Every writer struggles at some point with transitions: how to move from one moment in time or idea to another moment. If the piece spans many years, these transitions become even more important because the writer is clumping together time: a moment here, a moment there, some context here. The transitions between these clumps can be simple (“And then…”), but how do you make them simple and also keeps the reader hooked?
Victor Giannini demonstrates how to use transitions in this beautiful essay about his father’s struggles with PTSD after serving in Vietnam. “His Room’s a Jungle” was published at Narratively, where you can read it now.
How the Story Works
There are hundreds of ways to transition from one moment in time to another, but in almost all of them, the transition works like a chain link: the transitional phrase touches upon a phrase or idea that precedes it and also a phrase or idea that follows it.
In “His Room’s a Jungle,” Victor Giannini uses at least three different kinds of chain link:
- A link between one specific moment in time to another similar moment in time. The essay begins with the writer sitting in his father’s living room, watching a storm through the window. The transition works by directly linking this storm with another storm. Notice how quickly this happens:
I love how the sun showers create black clouds framed in gold, but before I can crack a smile, the rain takes my memory back to another storm. It was just like today, in this very room, just the two of us. He was fifty-three; I was thirteen. The power went out. I cursed life, furious that my video game had been interrupted. Then Dad said, “It’s like I’m back.
- A link between an attitude/belief and a moment that changes that attitude/belief. The essay is, in part, a bildungsroman—a story about a young person learning some elemental truth that forever changes his life. The following passage demonstrates how to distill the belief that will change and the event that changes it:
When I was a young child in Brooklyn, for me, war had no veterans. War was scrambling around the public park, shouting “Bang! Bang! I got you, you’re dead!” and then fighting with Seth over whether he actually got shot or not.
War was abstract, perhaps scary, but always fun. Then one day, I was rolling around on the carpet, turning a table and couch into a secret mountain base for my army of plastic men, when Ron, my older half-brother, came to visit. He whispered to me, revealing a cool new secret about the father who had left his family and come to live with mine.
- A link between a particular moment and a new attitude/belief.

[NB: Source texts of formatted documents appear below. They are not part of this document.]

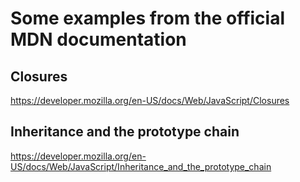 # Some examples from the official MDN documentation

## Closures
https://developer.mozilla.org/en-US/docs/Web/JavaScript/Closures

## Inheritance and the prototype chain
https://developer.mozilla.org/en-US/docs/Web/JavaScript/Inheritance_and_the_prototype_chain
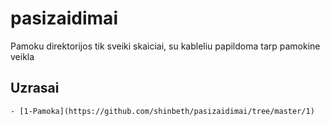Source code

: # pasizaidimai

Pamoku direktorijos tik sveiki skaiciai, su kableliu papildoma tarp pamokine veikla

## Uzrasai
    - [1-Pamoka](https://github.com/shinbeth/pasizaidimai/tree/master/1)

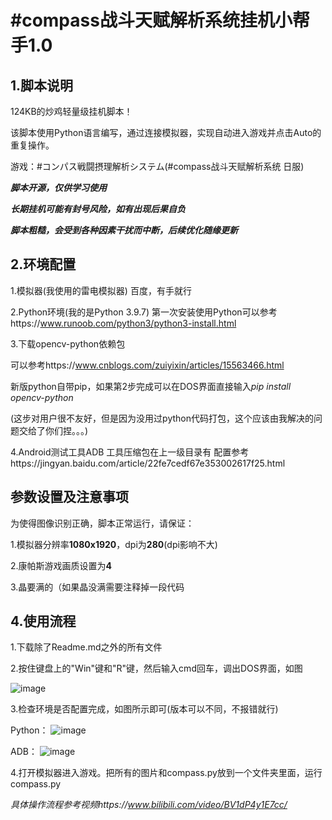# #compass战斗天赋解析系统挂机小帮手1.0

## 1.脚本说明

124KB的炒鸡轻量级挂机脚本！

该脚本使用Python语言编写，通过连接模拟器，实现自动进入游戏并点击Auto的重复操作。

游戏：#コンパス戦闘摂理解析システム(#compass战斗天赋解析系统 日服)

***脚本开源，仅供学习使用***

***长期挂机可能有封号风险，如有出现后果自负***

***脚本粗糙，会受到各种因素干扰而中断，后续优化随缘更新***

## 2.环境配置

1.模拟器(我使用的雷电模拟器)
百度，有手就行

2.Python环境(我的是Python 3.9.7)
第一次安装使用Python可以参考https://www.runoob.com/python3/python3-install.html

3.下载opencv-python依赖包

可以参考https://www.cnblogs.com/zuiyixin/articles/15563466.html

新版python自带pip，如果第2步完成可以在DOS界面直接输入*pip install opencv-python*

(这步对用户很不友好，但是因为没用过python代码打包，这个应该由我解决的问题交给了你们捏。。。)

4.Android测试工具ADB
工具压缩包在上一级目录有
配置参考https://jingyan.baidu.com/article/22fe7cedf67e353002617f25.html

## 参数设置及注意事项

为使得图像识别正确，脚本正常运行，请保证：

1.模拟器分辨率**1080x1920**，dpi为**280**(dpi影响不大)

2.康帕斯游戏画质设置为**4**

3.晶要满的（如果晶没满需要注释掉一段代码

## 4.使用流程

1.下载除了Readme.md之外的所有文件

2.按住键盘上的"Win"键和"R"键，然后输入cmd回车，调出DOS界面，如图

![image](https://user-images.githubusercontent.com/56485632/148673784-72c6e5f6-ade9-4755-af27-b85e1222086a.png)

3.检查环境是否配置完成，如图所示即可(版本可以不同，不报错就行)

Python：
![image](https://user-images.githubusercontent.com/56485632/148673801-ee09f983-e044-4632-90c4-2f99542b6176.png)

ADB：
![image](https://user-images.githubusercontent.com/56485632/148673809-04b43095-92de-42fb-a61d-2b5fd470511a.png)

4.打开模拟器进入游戏。把所有的图片和compass.py放到一个文件夹里面，运行compass.py

*具体操作流程参考视频https://www.bilibili.com/video/BV1dP4y1E7cc/*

This link is the opposite of the previous one, and, as a result, the two are often used in tandem, as is the case in “His Room’s a Jungle”:
Ron left smirking. I was left with a weird mix of jealousy, sadness, and awe. My father was never the same again, not in my eyes. From then on, when my friends had sleepovers, watching “G.I. Joe” or a VHS of “Predator” that I stole from Ron, I felt special. I felt better than my friends. My father used to be a soldier. And even better, a special one. A marine!
Transitions become more difficult if you’re not sure what you’re linking: in other words, what is each passage about? The answer should be more than what happened. You’re also developing an idea: this happened, and this is the change that occurred as a result.
The Writing Exercise
Let’s try out some transitions, using “His Room’s a Jungle” by Victor Giannini as a model:
- Pick a true story to tell. Choose one that has personal importance, one that you’ve thought about a lot, one that gives you the sense that all was not the same after the events occurred.

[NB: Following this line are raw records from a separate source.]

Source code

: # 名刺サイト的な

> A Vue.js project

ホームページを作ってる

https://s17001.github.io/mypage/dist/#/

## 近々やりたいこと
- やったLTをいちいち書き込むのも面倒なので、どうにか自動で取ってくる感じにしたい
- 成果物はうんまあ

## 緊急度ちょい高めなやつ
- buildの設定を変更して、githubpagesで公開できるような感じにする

- A link between one specific moment in time to another similar moment in time. In essence, this is the “This reminds me of a time…” link. When do you find yourself thinking about this story? Are there particular triggers? You can choose something timely (something from today’s news) or something routine (walking the dog, watching football, washing dishes). Keep in mind that the thing you remember is more important than the trigger—so just like a real trigger, the mechanics of it should happen quickly. Get the reader into the moment as fast as possible. Giannini does like this: “It was just like today, in this very room, just the two of us.”
- A link between an attitude/belief and a moment that changes that attitude/belief. In short, how did you once feel about the thing you are writing about? Which moment really began to change that belief? This is an old storytelling technique—think about the New Testament’s Saul getting knocked off his horse by lightning and becoming the evangelist Paul. Your moment might be less dramatic than a lightning strike, but it should start a chain of events that will lead to a new way of thinking. To make this work, summarize the belief and then transition quickly to the moment. Giannini uses three words: “Then, one day…”

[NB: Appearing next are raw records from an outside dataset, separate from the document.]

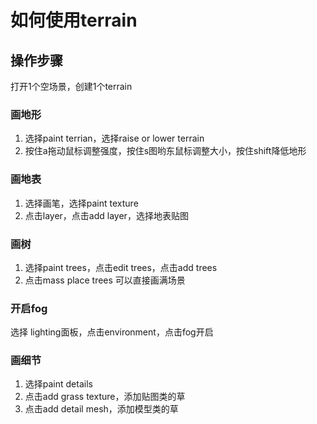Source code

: # 如何使用terrain

## 操作步骤

打开1个空场景，创建1个terrain

### 画地形

1. 选择paint terrian，选择raise or lower terrain
2. 按住a拖动鼠标调整强度，按住s图哟东鼠标调整大小，按住shift降低地形

### 画地表

1. 选择画笔，选择paint texture
2. 点击layer，点击add layer，选择地表贴图



### 画树

1. 选择paint trees，点击edit trees，点击add trees
2. 点击mass place trees 可以直接画满场景

### 开启fog

选择 lighting面板，点击environment，点击fog开启



### 画细节

1. 选择paint details
2. 点击add grass texture，添加贴图类的草
3. 点击add detail mesh，添加模型类的草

- A link between a particular moment and a new attitude/belief. This is your chance to tell the reader how your ideas changed. While this could come at the end of the essay, it’s probably better to put it nearer the beginning. Ideally, the new attitude will complicate matters. Think about it this way: Now that the wool has been pulled away from your eyes, what do you see? It’s probably something a little unsettling. The transitional phrase can be simple. Giannini uses this: “From then on…”
Good luck and have fun!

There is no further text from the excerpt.